Des migrants vendus aux enchères sur des marchés aux esclaves en Libye ! Le reportage glaçant de CNN prouve l’existence de ces trafics d’êtres humains, dénoncés depuis longtemps par les ONG qui secourent les migrants en Méditerranée. Des pratiques favorisées par l’instabilité qui règne en Libye.
Après les nombreux témoignages recueillis par les ONG, la preuve par les images, effroyables. La chaîne américaine CNN a diffusé un reportage en caméra cachée en Libye, lors d’une vente aux enchères de migrants sur des marchés aux esclaves.
L’été dernier, CNN reçoit un enregistrement vidéo. En octobre, deux de ses journalistes partent enquêter sur le terrain. Dans un lieu tenu secret, vraisemblablement à quelques centaines de kilomètres de Tripoli, les images montrent une vente aux enchères d’une douzaine d’hommes, qui défilent tandis que les enchères montent : 500, 550, 600, 650 dinars libyens. La vente de ces hommes venus du Niger, du Nigeria, du Ghana ou du Mali, “des hommes forts pour le travail à la ferme”, entend-on dans le reportage, se conclue ensuite. Ils seront envoyés pour des travaux de construction ou des travaux agricoles.
Un trafic d’êtres humains dénoncé depuis des mois par les ONG
SOS Méditerranée, qui sauve des migrants chaque jour à bord de l’Aquarius, a recueilli des dizaines et des dizaines de témoignages, depuis février 2016.
Beaucoup de personnes nous ont relaté ces faits, explique Sophie Beau, co-fondatrice de SOS Méditerranée. Ils parlent soit d’esclavage, soit de travaux forcés, les gens n’ont pas forcément le même vocable pour parler de la même réalité. C’est quand même assez surprenant qu’on ait l’impression de découvrir des choses que l’on relaye depuis des mois. Cela fait partie de la traite humaine à très grande échelle en Libye, qui se caractérise par un enfermement dans les camps et la monétisation de la vie humaine. Les réseaux de trafiquants essayent de sortir de l’argent de chaque étape des migrants : le passage d’un pays à l’autre, il faut payer, d’une ville à l’autre aussi. Les personnes sont revendues entre passeurs, les migrants nous disent que cela arrive qu’ils sortent d’un pick up et qu’ils soient revendus à une autre personne, qui les parque ensuite dans un camp.
Déshumanisation
En avril dernier, l’Organisation Internationale pour les Migrations, l’OIM, institution rattachée à l’ONU, a compilé toute une série de témoignages dans ses centres de transit à Niamey et Agadez, où certains migrants trouvent refuge après s’être enfuit de Libye. “Des migrants, principalement nigérians, ghanéens et gambiens, sont forcés à travailler pour le ravisseur/marchand d’esclave en tant que garde dans les maisons de rançon ou même au marché”, selon un membre du personnel de l’OIM au Niger.
Sophie Beau parle d’un processus de déshumanisation : “il y a l’esclavage, mais aussi les viols généralisés, les humiliations, l’extorsion de fonds sous la torture, la vie humaine n’a pas de valeur”. L’ONG continue de secourir des centaines de personnes en mer chaque mois. “Les migrants continuent d’essayer de venir en Europe, quand on nous dit que la route est fermée, ce n’est pas vrai. ”
Pourtant, le nombre de migrants traversant la Méditerranée serait en baisse.
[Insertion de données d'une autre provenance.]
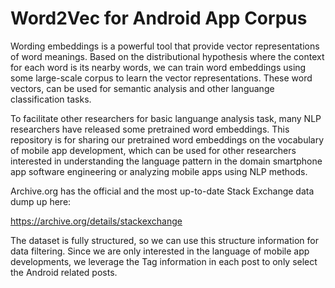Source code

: # Word2Vec for Android App Corpus

Wording embeddings is a powerful tool that provide vector representations of word meanings. Based on the distributional hypothesis where the context for each word is its nearby words, we can train word embeddings using some large-scale corpus to learn the vector representations. These word vectors, can be used for semantic analysis and other languange classification tasks. 

To facilitate other researchers for basic languange analysis task, many NLP researchers have released some pretrained word embeddings. This repository is for sharing our pretrained word embeddings on the vocabulary of mobile app development, which can be used for other researchers interested in understanding the language pattern in the domain smartphone app software engineering or analyzing mobile apps using NLP methods. 

Archive.org has the official and the most up-to-date Stack Exchange data dump up here:

https://archive.org/details/stackexchange

The dataset is fully structured, so we can use this structure information for data filtering. Since we are only interested in the language of mobile app developments, we leverage the Tag information in each post to only select the Android related posts. 
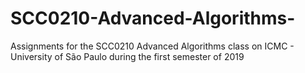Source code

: # SCC0210-Advanced-Algorithms-
Assignments for the SCC0210 Advanced Algorithms class on ICMC - University of São Paulo during the first semester of 2019
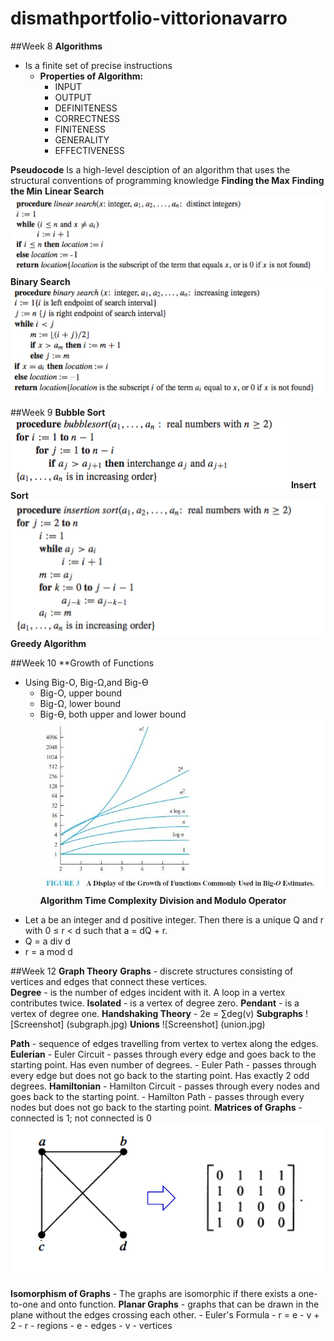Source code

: # dismathportfolio-vittorionavarro

##Week 8
**Algorithms** 
  - Is a finite set of precise instructions
	- **Properties of Algorithm:**
	  * INPUT
	  * OUTPUT
	  * DEFINITENESS
	  * CORRECTNESS
	  * FINITENESS
	  * GENERALITY
	  * EFFECTIVENESS
	  
**Pseudocode** Is a high-level desciption of an algorithm that uses the structural conventions of programming knowledge
**Finding the Max**
**Finding the Min**
**Linear Search** <br>
![Screenshot](linear.jpg)
**Binary Search** <br>
![Screenshot](binary.jpg)

##Week 9
**Bubble Sort** <br>
![Screenshot](bubblesort.jpg)
**Insert Sort** <br>
![Screenshot](insertsort.jpg)
**Greedy Algorithm**

##Week 10
**Growth of Functions
  * Using Big-O, Big-Ω,and Big-ϴ
    - Big-O, upper bound
    - Big-Ω, lower bound
    - Big-ϴ, both upper and lower bound
![Screenshot](bigo.jpg)
**Algorithm Time Complexity**
**Division and Modulo Operator**
  - Let a be an integer and d positive integer. Then there is a unique Q and r with 0 ≤ r < d such that a = dQ + r.
  - Q = a div d
  - r = a mod d

##Week 12
**Graph Theory**
  **Graphs** - discrete structures consisting of vertices and edges that connect these vertices.  
  **Degree** - is the number of edges incident with it. A loop in a vertex contributes twice.
  **Isolated** - is a vertex of degree zero.
  **Pendant** - is a vertex of degree one.
  **Handshaking Theory** - 2e = ∑deg(v)
  **Subgraphs**
  ![Screenshot] (subgraph.jpg)
  **Unions**
  ![Screenshot] (union.jpg)

  **Path** - sequence of edges travelling from vertex to vertex along the edges.
  **Eulerian**
    - Euler Circuit - passes through every edge and goes back to the starting point. Has even number of degrees.
    - Euler Path - passes through every edge but does not go back to the starting point. Has exactly 2 odd degrees.
  **Hamiltonian**
    - Hamilton Circuit - passes through every nodes and goes back to the starting point.
    - Hamilton Path - passes through every nodes but does not go back to the starting point.
  **Matrices of Graphs** - connected is 1; not connected is 0
  ![Screenshot](matrix.jpg)

  **Isomorphism of Graphs** - The graphs are isomorphic if there exists a one-to-one and onto function.
  **Planar Graphs** - graphs that can be drawn in the plane without the edges crossing each other.
    - Euler's Formula - r = e - v + 2
    	- r - regions
			- e - edges
			- v - vertices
Selon les chiffres de l’OIM, de janvier à novembre 2017, 114 000 migrants sont arrivés en Italie par la mer Méditerranée et près de 2 750 sont morts en tentant de la traverser. Ils étaient presque 165 000 à la même période l’année dernière.
Comment expliquer cette baisse ?
L’Union européenne a conclu des accords avec la Libye pour que le pays reprennent des migrants sauvés en mer. Une enveloppe a aussi été allouée pour former et équiper des garde-côtes libyens. Depuis octobre 2016, seuls 136 marins libyens ont été formés en Italie à rechercher, secourir et endiguer le trafic d’êtres humains.